Re: How to do text search with Jena and Fuseki

Kamble, Ajay, Crest Tue, 10 Nov 2015 20:41:12 -0800

Thank you Andy for replying.

1. I have a mix of constrained and free text queries. My constrained queries 
(or without free text/normal sparql queries) took 3-10 seconds. Free text 
queries took around 1 second.
    Do you mean that volume of Lucene index will affect constrained queries as 
well?
    At this point I had just included few concepts for Lucene index. Here is my 
configuration:


<#entMap> a text:EntityMap ;
  text:entityField "uri" ;
text:defaultField "text" ;
text:map ( [ text:field "text" ; text:predicate no:concept1 ]
 [ text:field "text" ; text:predicate no:concept2 ]
 [ text:field "text" ; text:predicate no:concept3 ]
 [ text:field "text" ; text:predicate no:concept4 ]
 [ text:field "text" ; text:predicate no:concept5 ]
 [ text:field "text" ; text:predicate no:concept6 ] ) .

2. Here is a sample query which takes 10+ seconds to execute. Is there anything 
wrong with this query (or possibility of optimization)?

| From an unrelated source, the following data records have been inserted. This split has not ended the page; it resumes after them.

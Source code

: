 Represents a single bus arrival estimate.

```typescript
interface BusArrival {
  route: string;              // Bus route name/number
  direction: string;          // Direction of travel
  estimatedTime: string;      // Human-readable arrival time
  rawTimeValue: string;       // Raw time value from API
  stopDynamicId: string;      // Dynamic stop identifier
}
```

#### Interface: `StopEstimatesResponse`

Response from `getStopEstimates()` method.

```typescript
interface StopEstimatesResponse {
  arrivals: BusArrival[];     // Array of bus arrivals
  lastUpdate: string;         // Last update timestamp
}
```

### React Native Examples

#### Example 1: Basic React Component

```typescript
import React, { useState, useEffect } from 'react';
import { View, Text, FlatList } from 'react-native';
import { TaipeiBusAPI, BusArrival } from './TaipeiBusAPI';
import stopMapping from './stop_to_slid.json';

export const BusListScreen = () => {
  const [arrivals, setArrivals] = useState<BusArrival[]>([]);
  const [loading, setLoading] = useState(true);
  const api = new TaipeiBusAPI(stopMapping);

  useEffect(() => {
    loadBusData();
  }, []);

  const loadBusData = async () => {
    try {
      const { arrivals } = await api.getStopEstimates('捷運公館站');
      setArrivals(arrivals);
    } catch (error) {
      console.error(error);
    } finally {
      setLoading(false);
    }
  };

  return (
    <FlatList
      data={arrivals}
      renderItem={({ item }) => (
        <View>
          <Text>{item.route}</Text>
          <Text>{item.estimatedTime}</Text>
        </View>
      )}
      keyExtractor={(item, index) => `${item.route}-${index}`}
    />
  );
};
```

PREFIX ex: <http://example.com/ns/concepts#>
PREFIX d: <http://example.com/ns/data#>

SELECT DISTINCT ?a1
WHERE {
 ?n1 a ex:concept1 ;
 ex:concept2 ?c1 ;
 ex:concept3 ?n2 ;
 ex:concept4 ?f1 ;
 ex:concept5 ?a1 .
 ?c1 ex:concept6 ?cn1 .
 ?f1 ex:concept7 ?fn1 .
 FILTER (regex(?n2, "^word1", "i"))
 FILTER (regex(?cn1, "^word2$", "i"))
 FILTER (regex(?fn1, "^word3$", "i")) }

3. About Hardware, right now I am just running this on my MacBook Pro with 2.5 
GHz Intel Core i7 and 16 GB of RAM.

It would be great if you could give me some suggestions or point me to any 
resource that explains Fuseki optimization.

-Ajay

On Nov 11, 2015, at 4:27 AM, Andy Seaborne 
<[email protected]<mailto:[email protected]>> wrote:

I was trying to evaluate Jena+Fuseki for a project. The number of
triples that I put in Fuseki is 3161033. Our queries are of search
type, for example, given a search term/phrase get count of results,
first 20 results and some facets. All queries took between 3-10
seconds to execute, which was disappointing.

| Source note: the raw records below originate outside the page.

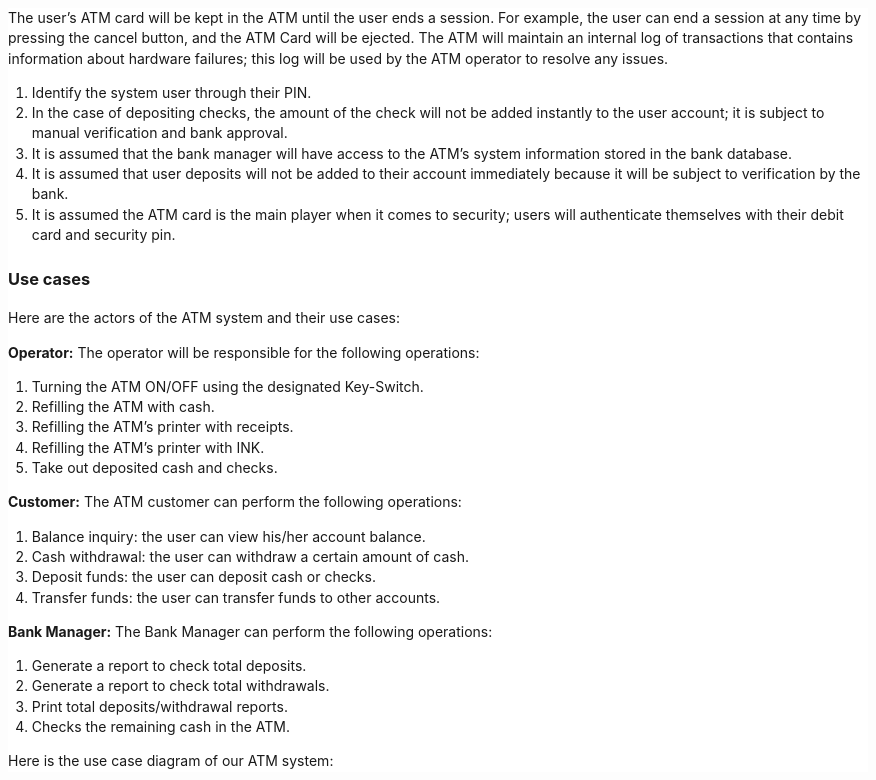The user’s ATM card will be kept in the ATM until the user ends a session. For example, the user can end a session at
any time by pressing the cancel button, and the ATM Card will be ejected. The ATM will maintain an internal log of
transactions that contains information about hardware failures; this log will be used by the ATM operator to resolve any
issues.

1. Identify the system user through their PIN.
2. In the case of depositing checks, the amount of the check will not be added instantly to the user account; it is
   subject to manual verification and bank approval.
3. It is assumed that the bank manager will have access to the ATM’s system information stored in the bank database.
4. It is assumed that user deposits will not be added to their account immediately because it will be subject to
   verification by the bank.
5. It is assumed the ATM card is the main player when it comes to security; users will authenticate themselves with
   their debit card and security pin.

### Use cases

Here are the actors of the ATM system and their use cases:

**Operator:** The operator will be responsible for the following operations:

1. Turning the ATM ON/OFF using the designated Key-Switch.
2. Refilling the ATM with cash.
3. Refilling the ATM’s printer with receipts.
4. Refilling the ATM’s printer with INK.
5. Take out deposited cash and checks.

**Customer:** The ATM customer can perform the following operations:

1. Balance inquiry: the user can view his/her account balance.
2. Cash withdrawal: the user can withdraw a certain amount of cash.
3. Deposit funds: the user can deposit cash or checks.
4. Transfer funds: the user can transfer funds to other accounts.

**Bank Manager:** The Bank Manager can perform the following operations:

1. Generate a report to check total deposits.
2. Generate a report to check total withdrawals.
3. Print total deposits/withdrawal reports.
4. Checks the remaining cash in the ATM.

Here is the use case diagram of our ATM system:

3 million triples.  That's not very many.  It will depend on how much is 
indexed into Lucene and what the query actually is but elsewhere I've seen much 
larger datasets with text query running much faster.

There are lots of possible systems factors such as hardware, server or client 
restarts (this java!) and how you ask the server query.

Andy


On 10/11/15 14:51, Kamble, Ajay, Crest wrote:
Hello,

1. Setup for Free Text Search

In assembler file I had to put two entries, 1 for TDB dataset and 1 for Lucene 
indexed. After this change I was able to do free text queries for my TDB 
dataset. However, I am not sure if this is the correct way.

<#service> rdf:type fuseki:Service ;
 fuseki:name “mydb” ;# http://host:port/tdb
 fuseki:serviceQuery "query" ; # SPARQL query service
 fuseki:serviceQuery "sparql" ; # SPARQL query service
 fuseki:serviceUpdate "update" ; # SPARQL query service
 fuseki:serviceUpload "upload" ; # Non-SPARQL upload service
 fuseki:serviceReadWriteGraphStore "data" ; # SPARQL Graph store protocol (read 
and write)
 fuseki:dataset <#dataset> ;
 #fuseki:dataset :text_dataset ;
.

 <#service_text_tdb> rdf:type fuseki:Service ;
 fuseki:name "fts" ; # http://host:port/tdb
 fuseki:serviceQuery "query" ; # SPARQL query service
 fuseki:serviceQuery "sparql" ; # SPARQL query service
 fuseki:serviceUpdate "update" ; # SPARQL query service
 fuseki:serviceUpload "upload" ; # Non-SPARQL upload service
 fuseki:serviceReadWriteGraphStore "data" ; # SPARQL Graph store protocol (read 
and write)
 #fuseki:dataset <#dataset> ;
 fuseki:dataset :text_dataset ;
.

2. Performance

I was trying to evaluate Jena+Fuseki for a project. The number of triples that 
I put in Fuseki is 3161033. Our queries are of search type, for example, given 
a search term/phrase get count of results, first 20 results and some facets. 
All queries took between 3-10 seconds to execute, which was disappointing.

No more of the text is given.